Work required. This exercise calls for every record to be returned exactly, with pictures removed.

[Start of section]

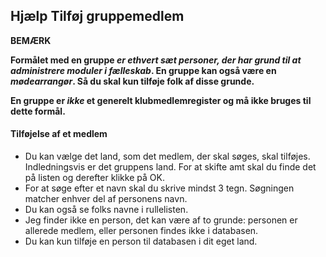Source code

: ﻿## Hjælp Tilføj gruppemedlem
**BEMÆRK**

**Formålet med en gruppe *er ethvert sæt personer, der har grund til at administrere moduler i fælleskab*.
En gruppe kan også være en *mødearrangør*.
Så du skal kun tilføje folk af disse grunde.**

**En gruppe er *ikke* et generelt klubmedlemregister og må ikke bruges til dette formål.**

#### Tilføjelse af et medlem
- Du kan vælge det land, som det medlem, der skal søges, skal tilføjes. Indledningsvis er det gruppens land.
For at skifte amt skal du finde det på listen og derefter klikke på OK.
- For at søge efter et navn skal du skrive mindst 3 tegn.
Søgningen matcher enhver del af personens navn.
- Du kan også se folks navne i rullelisten.
- Jeg finder ikke en person, det kan være af to grunde:
personen er allerede medlem, eller personen findes ikke i databasen.
- Du kan kun tilføje en person til databasen i dit eget land.

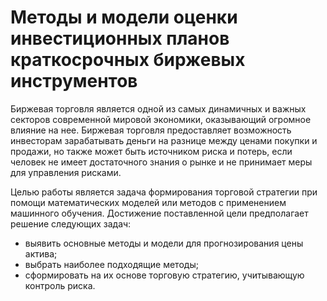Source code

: # Методы и модели оценки инвестиционных планов краткосрочных биржевых инструментов 

Биржевая торговля является одной из самых динамичных и важных секторов современной мировой экономики, оказывающий огромное влияние на нее. Биржевая торговля предоставляет возможность инвесторам зарабатывать деньги на разнице между ценами покупки и продажи, но также может быть источником риска и потерь, если человек не имеет достаточного знания о рынке и не принимает меры для управления рисками. 

Целью работы является задача формирования торговой стратегии при помощи математических моделей или методов с применением машинного обучения.
Достижение поставленной цели предполагает решение следующих задач:
 - выявить основные методы и модели для прогнозирования цены актива;
 - выбрать наиболее подходящие методы;
 - сформировать на их основе торговую стратегию, учитывающую контроль риска.

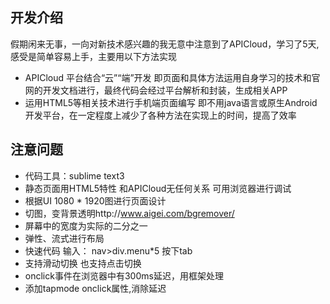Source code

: ## 开发介绍
假期闲来无事，一向对新技术感兴趣的我无意中注意到了APICloud，学习了5天,感受是简单容易上手，主要用以下方法实现
- APICloud 平台结合“云”“端”开发
即页面和具体方法运用自身学习的技术和官网的开发文档进行，最终代码会经过平台解析和封装，生成相关APP
- 运用HTML5等相关技术进行手机端页面编写
即不用java语言或原生Android开发平台，在一定程度上减少了各种方法在实现上的时间，提高了效率
## 注意问题
 - 代码工具：sublime text3 
 - 静态页面用HTML5特性 和APICloud无任何关系 可用浏览器进行调试
 - 根据UI 1080 * 1920图进行页面设计 
 - 切图，变背景透明http://www.aigei.com/bgremover/ 
 - 屏幕中的宽度为实际的二分之一 
 - 弹性、流式进行布局 
 - 快速代码  输入：  nav>div.menu*5  按下tab
 - 支持滑动切换 也支持点击切换 
 - onclick事件在浏览器中有300ms延迟，用框架处理 
 - 添加tapmode onclick属性,消除延迟 
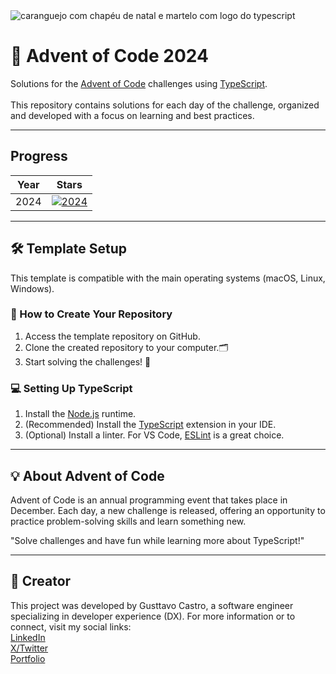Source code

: <img src="./assets/tsbanner.png" alt="caranguejo com chapéu de natal e martelo com logo do typescript" style="max-width: 100%;" />

# 🎄 Advent of Code 2024

Solutions for the [Advent of Code](https://adventofcode.com/) challenges using [TypeScript](https://www.typescriptlang.org/).<br><br>
This repository contains solutions for each day of the challenge, organized and developed with a focus on learning and best practices.

---

## Progress

| Year | Stars                                                                                                   |
|------|---------------------------------------------------------------------------------------------------------|
| 2024 | [![2024](https://img.shields.io/badge/stars%20%E2%AD%90-14-yellow)](https://adventofcode.com/2024/stats) |

---

## 🛠 Template Setup

This template is compatible with the main operating systems (macOS, Linux, Windows).

### 📂 How to Create Your Repository

1. Access the template repository on GitHub.
2. Clone the created repository to your computer.🗂
3. Start solving the challenges! 🎉

### 💻 Setting Up TypeScript

1. Install the [Node.js](https://nodejs.org/) runtime.
2. (Recommended) Install the [TypeScript](https://www.typescriptlang.org/) extension in your IDE.
3. (Optional) Install a linter. For VS Code, [ESLint](https://marketplace.visualstudio.com/items?itemName=dbaeumer.vscode-eslint) is a great choice.

---

## 💡 About Advent of Code

Advent of Code is an annual programming event that takes place in December. Each day, a new challenge is released, offering an opportunity to practice problem-solving skills and learn something new.

"Solve challenges and have fun while learning more about TypeScript!"

---

## 👤 Creator

This project was developed by Gusttavo Castro, a software engineer specializing in developer experience (DX).
For more information or to connect, visit my social links: <br>
[LinkedIn](https://linkedin.com/in/castrogusttavo)<br>
[X/Twitter](https://x.com/gustta_dev)<br>
[Portfolio](https://castrogusttavo.vercel.app)<br>

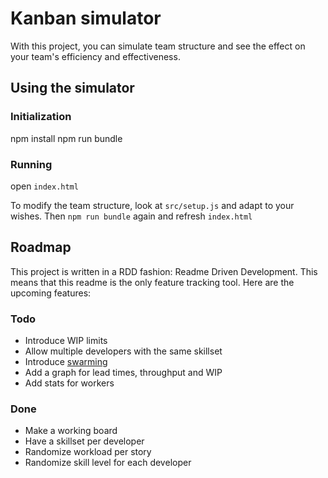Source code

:# Kanban simulator
With this project, you can simulate team structure and see the effect on your team's efficiency and effectiveness.

## Using the simulator
### Initialization
npm install
npm run bundle

### Running
open `index.html`

To modify the team structure, look at `src/setup.js` and adapt to your wishes. Then `npm run bundle` again and refresh `index.html`

## Roadmap
This project is written in a RDD fashion: Readme Driven Development. This means that this readme is the only feature tracking tool. Here are the upcoming features:

### Todo

- Introduce WIP limits
- Allow multiple developers with the same skillset
- Introduce [swarming](https://blog.crisp.se/2009/06/26/henrikkniberg)
- Add a graph for lead times, throughput and WIP
- Add stats for workers

### Done

- Make a working board
- Have a skillset per developer
- Randomize workload per story
- Randomize skill level for each developer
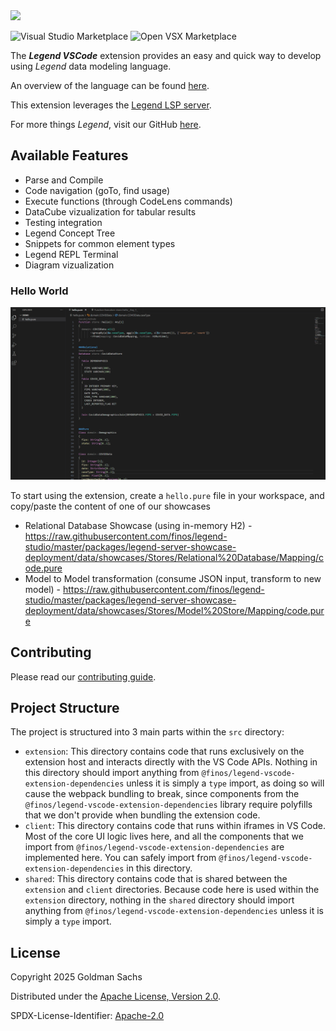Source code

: <img src="https://cdn.jsdelivr.net/gh/finos/contrib-toolbox@master/images/badge-incubating.png" width="150"/>

![Visual Studio Marketplace](https://img.shields.io/visual-studio-marketplace/v/FINOS.legend-engine-ide-client-vscode.png?label=Visual%20Studio%20Marketplace)
![Open VSX Marketplace](https://img.shields.io/open-vsx/v/finos/legend-engine-ide-client-vscode.png?label=Open%20VSX%20Marketplace)

The **_Legend VSCode_** extension provides an easy and quick way to develop using _Legend_ data modeling language.

An overview of the language can be found [here](https://legend.finos.org/docs/overview/legend-overview).

This extension leverages the [Legend LSP server](https://github.com/finos/legend-engine-ide-lsp).

For more things _Legend_, visit our GitHub [here](https://github.com/finos/legend).

## Available Features

- Parse and Compile
- Code navigation (goTo, find usage)
- Execute functions (through CodeLens commands)
- DataCube vizualization for tabular results
- Testing integration
- Legend Concept Tree
- Snippets for common element types
- Legend REPL Terminal
- Diagram vizualization

### Hello World

![Hello World](docs/demo.gif)

To start using the extension, create a `hello.pure` file in your workspace, and copy/paste the content of one of our showcases

- Relational Database Showcase (using in-memory H2) - https://raw.githubusercontent.com/finos/legend-studio/master/packages/legend-server-showcase-deployment/data/showcases/Stores/Relational%20Database/Mapping/code.pure
- Model to Model transformation (consume JSON input, transform to new model) - https://raw.githubusercontent.com/finos/legend-studio/master/packages/legend-server-showcase-deployment/data/showcases/Stores/Model%20Store/Mapping/code.pure

## Contributing

Please read our [contributing guide](./CONTRIBUTING.md).

## Project Structure

The project is structured into 3 main parts within the `src` directory:

- `extension`: This directory contains code that runs exclusively on the extension host and interacts directly with the VS Code APIs. Nothing in this directory should import anything from `@finos/legend-vscode-extension-dependencies` unless it is simply a `type` import, as doing so will cause the webpack bundling to break, since components from the `@finos/legend-vscode-extension-dependencies` library require polyfills that we don't provide when bundling the extension code.
- `client`: This directory contains code that runs within iframes in VS Code. Most of the core UI logic lives here, and all the components that we import from `@finos/legend-vscode-extension-dependencies` are implemented here. You can safely import from `@finos/legend-vscode-extension-dependencies` in this directory.
- `shared`: This directory contains code that is shared between the `extension` and `client` directories. Because code here is used within the `extension` directory, nothing in the `shared` directory should import anything from `@finos/legend-vscode-extension-dependencies` unless it is simply a `type` import.

## License

Copyright 2025 Goldman Sachs

Distributed under the [Apache License, Version 2.0](http://www.apache.org/licenses/LICENSE-2.0).

SPDX-License-Identifier: [Apache-2.0](https://spdx.org/licenses/Apache-2.0)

[End of section]

Your response.
Source code

: ﻿## Hjælp Tilføj gruppemedlem
**BEMÆRK**

**Formålet med en gruppe *er ethvert sæt personer, der har grund til at administrere moduler i fælleskab*.
En gruppe kan også være en *mødearrangør*.
Så du skal kun tilføje folk af disse grunde.**

**En gruppe er *ikke* et generelt klubmedlemregister og må ikke bruges til dette formål.**

#### Tilføjelse af et medlem
- Du kan vælge det land, som det medlem, der skal søges, skal tilføjes. Indledningsvis er det gruppens land.
For at skifte amt skal du finde det på listen og derefter klikke på OK.
- For at søge efter et navn skal du skrive mindst 3 tegn.
Søgningen matcher enhver del af personens navn.
- Du kan også se folks navne i rullelisten.
- Jeg finder ikke en person, det kan være af to grunde:
personen er allerede medlem, eller personen findes ikke i databasen.
- Du kan kun tilføje en person til databasen i dit eget land.

Source code

: # Методы и модели оценки инвестиционных планов краткосрочных биржевых инструментов 

Биржевая торговля является одной из самых динамичных и важных секторов современной мировой экономики, оказывающий огромное влияние на нее. Биржевая торговля предоставляет возможность инвесторам зарабатывать деньги на разнице между ценами покупки и продажи, но также может быть источником риска и потерь, если человек не имеет достаточного знания о рынке и не принимает меры для управления рисками. 

Целью работы является задача формирования торговой стратегии при помощи математических моделей или методов с применением машинного обучения.
Достижение поставленной цели предполагает решение следующих задач:
 - выявить основные методы и модели для прогнозирования цены актива;
 - выбрать наиболее подходящие методы;
 - сформировать на их основе торговую стратегию, учитывающую контроль риска.

Source code

: ## 开发介绍
假期闲来无事，一向对新技术感兴趣的我无意中注意到了APICloud，学习了5天,感受是简单容易上手，主要用以下方法实现
- APICloud 平台结合“云”“端”开发
即页面和具体方法运用自身学习的技术和官网的开发文档进行，最终代码会经过平台解析和封装，生成相关APP
- 运用HTML5等相关技术进行手机端页面编写
即不用java语言或原生Android开发平台，在一定程度上减少了各种方法在实现上的时间，提高了效率
## 注意问题
 - 代码工具：sublime text3 
 - 静态页面用HTML5特性 和APICloud无任何关系 可用浏览器进行调试
 - 根据UI 1080 * 1920图进行页面设计 
 - 切图，变背景透明http://www.aigei.com/bgremover/ 
 - 屏幕中的宽度为实际的二分之一 
 - 弹性、流式进行布局 
 - 快速代码  输入：  nav>div.menu*5  按下tab
 - 支持滑动切换 也支持点击切换 
 - onclick事件在浏览器中有300ms延迟，用框架处理 
 - 添加tapmode onclick属性,消除延迟 
Source code

: <img src="./assets/tsbanner.png" alt="caranguejo com chapéu de natal e martelo com logo do typescript" style="max-width: 100%;" />

# 🎄 Advent of Code 2024

Solutions for the [Advent of Code](https://adventofcode.com/) challenges using [TypeScript](https://www.typescriptlang.org/).<br><br>
This repository contains solutions for each day of the challenge, organized and developed with a focus on learning and best practices.

---

## Progress

| Year | Stars                                                                                                   |
|------|---------------------------------------------------------------------------------------------------------|
| 2024 | [![2024](https://img.shields.io/badge/stars%20%E2%AD%90-14-yellow)](https://adventofcode.com/2024/stats) |

---

## 🛠 Template Setup

This template is compatible with the main operating systems (macOS, Linux, Windows).

### 📂 How to Create Your Repository

1. Access the template repository on GitHub.
2. Clone the created repository to your computer.🗂
3. Start solving the challenges! 🎉

### 💻 Setting Up TypeScript

1. Install the [Node.js](https://nodejs.org/) runtime.
2. (Recommended) Install the [TypeScript](https://www.typescriptlang.org/) extension in your IDE.
3. (Optional) Install a linter. For VS Code, [ESLint](https://marketplace.visualstudio.com/items?itemName=dbaeumer.vscode-eslint) is a great choice.

---

## 💡 About Advent of Code

Advent of Code is an annual programming event that takes place in December. Each day, a new challenge is released, offering an opportunity to practice problem-solving skills and learn something new.

"Solve challenges and have fun while learning more about TypeScript!"

---

## 👤 Creator

This project was developed by Gusttavo Castro, a software engineer specializing in developer experience (DX).
For more information or to connect, visit my social links: <br>
[LinkedIn](https://linkedin.com/in/castrogusttavo)<br>
[X/Twitter](https://x.com/gustta_dev)<br>
[Portfolio](https://castrogusttavo.vercel.app)<br>

Source code

:# Kanban simulator
With this project, you can simulate team structure and see the effect on your team's efficiency and effectiveness.

## Using the simulator
### Initialization
npm install
npm run bundle

### Running
open `index.html`

To modify the team structure, look at `src/setup.js` and adapt to your wishes. Then `npm run bundle` again and refresh `index.html`

## Roadmap
This project is written in a RDD fashion: Readme Driven Development. This means that this readme is the only feature tracking tool. Here are the upcoming features:

### Todo

- Introduce WIP limits
- Allow multiple developers with the same skillset
- Introduce [swarming](https://blog.crisp.se/2009/06/26/henrikkniberg)
- Add a graph for lead times, throughput and WIP
- Add stats for workers

### Done

- Make a working board
- Have a skillset per developer
- Randomize workload per story
- Randomize skill level for each developer
Source code

: <img src="https://cdn.jsdelivr.net/gh/finos/contrib-toolbox@master/images/badge-incubating.png" width="150"/>

![Visual Studio Marketplace](https://img.shields.io/visual-studio-marketplace/v/FINOS.legend-engine-ide-client-vscode.png?label=Visual%20Studio%20Marketplace)
![Open VSX Marketplace](https://img.shields.io/open-vsx/v/finos/legend-engine-ide-client-vscode.png?label=Open%20VSX%20Marketplace)

The **_Legend VSCode_** extension provides an easy and quick way to develop using _Legend_ data modeling language.

An overview of the language can be found [here](https://legend.finos.org/docs/overview/legend-overview).

This extension leverages the [Legend LSP server](https://github.com/finos/legend-engine-ide-lsp).

For more things _Legend_, visit our GitHub [here](https://github.com/finos/legend).

## Available Features

- Parse and Compile
- Code navigation (goTo, find usage)
- Execute functions (through CodeLens commands)
- DataCube vizualization for tabular results
- Testing integration
- Legend Concept Tree
- Snippets for common element types
- Legend REPL Terminal
- Diagram vizualization

### Hello World

![Hello World](docs/demo.gif)

To start using the extension, create a `hello.pure` file in your workspace, and copy/paste the content of one of our showcases

- Relational Database Showcase (using in-memory H2) - https://raw.githubusercontent.com/finos/legend-studio/master/packages/legend-server-showcase-deployment/data/showcases/Stores/Relational%20Database/Mapping/code.pure
- Model to Model transformation (consume JSON input, transform to new model) - https://raw.githubusercontent.com/finos/legend-studio/master/packages/legend-server-showcase-deployment/data/showcases/Stores/Model%20Store/Mapping/code.pure

## Contributing

Please read our [contributing guide](./CONTRIBUTING.md).

## Project Structure

The project is structured into 3 main parts within the `src` directory:

- `extension`: This directory contains code that runs exclusively on the extension host and interacts directly with the VS Code APIs. Nothing in this directory should import anything from `@finos/legend-vscode-extension-dependencies` unless it is simply a `type` import, as doing so will cause the webpack bundling to break, since components from the `@finos/legend-vscode-extension-dependencies` library require polyfills that we don't provide when bundling the extension code.
- `client`: This directory contains code that runs within iframes in VS Code. Most of the core UI logic lives here, and all the components that we import from `@finos/legend-vscode-extension-dependencies` are implemented here. You can safely import from `@finos/legend-vscode-extension-dependencies` in this directory.
- `shared`: This directory contains code that is shared between the `extension` and `client` directories. Because code here is used within the `extension` directory, nothing in the `shared` directory should import anything from `@finos/legend-vscode-extension-dependencies` unless it is simply a `type` import.

## License

Copyright 2025 Goldman Sachs

Distributed under the [Apache License, Version 2.0](http://www.apache.org/licenses/LICENSE-2.0).

SPDX-License-Identifier: [Apache-2.0](https://spdx.org/licenses/Apache-2.0)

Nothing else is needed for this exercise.